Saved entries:
* * * * * * * * *
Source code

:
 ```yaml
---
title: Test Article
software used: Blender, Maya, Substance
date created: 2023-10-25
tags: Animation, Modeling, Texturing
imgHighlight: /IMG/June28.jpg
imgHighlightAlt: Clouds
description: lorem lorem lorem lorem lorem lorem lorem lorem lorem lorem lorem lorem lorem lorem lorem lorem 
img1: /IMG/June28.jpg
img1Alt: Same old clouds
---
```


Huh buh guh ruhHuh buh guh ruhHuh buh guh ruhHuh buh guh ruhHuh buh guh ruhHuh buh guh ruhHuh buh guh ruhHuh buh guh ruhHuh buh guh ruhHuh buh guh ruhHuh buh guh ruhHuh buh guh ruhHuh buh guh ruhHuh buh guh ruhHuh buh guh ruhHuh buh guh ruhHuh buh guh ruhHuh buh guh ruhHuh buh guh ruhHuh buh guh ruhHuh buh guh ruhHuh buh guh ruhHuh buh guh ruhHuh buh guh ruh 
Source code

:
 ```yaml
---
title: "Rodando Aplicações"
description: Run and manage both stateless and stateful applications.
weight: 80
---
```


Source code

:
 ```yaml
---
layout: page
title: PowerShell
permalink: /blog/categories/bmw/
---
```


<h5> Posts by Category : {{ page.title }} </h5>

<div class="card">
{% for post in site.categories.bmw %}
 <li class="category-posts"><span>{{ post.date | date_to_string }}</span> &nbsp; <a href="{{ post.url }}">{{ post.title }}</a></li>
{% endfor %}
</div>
* * * * * * * * *
Task goal: Word for word, write out all of the entries.

Task response:
Source code

:
 ```yaml
---
title: Test Article
software used: Blender, Maya, Substance
date created: 2023-10-25
tags: Animation, Modeling, Texturing
imgHighlight: /IMG/June28.jpg
imgHighlightAlt: Clouds
description: lorem lorem lorem lorem lorem lorem lorem lorem lorem lorem lorem lorem lorem lorem lorem lorem 
img1: /IMG/June28.jpg
img1Alt: Same old clouds
---
```


Huh buh guh ruhHuh buh guh ruhHuh buh guh ruhHuh buh guh ruhHuh buh guh ruhHuh buh guh ruhHuh buh guh ruhHuh buh guh ruhHuh buh guh ruhHuh buh guh ruhHuh buh guh ruhHuh buh guh ruhHuh buh guh ruhHuh buh guh ruhHuh buh guh ruhHuh buh guh ruhHuh buh guh ruhHuh buh guh ruhHuh buh guh ruhHuh buh guh ruhHuh buh guh ruhHuh buh guh ruhHuh buh guh ruhHuh buh guh ruh 
Source code

:
 ```yaml
---
title: "Rodando Aplicações"
description: Run and manage both stateless and stateful applications.
weight: 80
---
```


Source code

:
 ```yaml
---
layout: page
title: PowerShell
permalink: /blog/categories/bmw/
---
```


<h5> Posts by Category : {{ page.title }} </h5>

<div class="card">
{% for post in site.categories.bmw %}
 <li class="category-posts"><span>{{ post.date | date_to_string }}</span> &nbsp; <a href="{{ post.url }}">{{ post.title }}</a></li>
{% endfor %}
</div>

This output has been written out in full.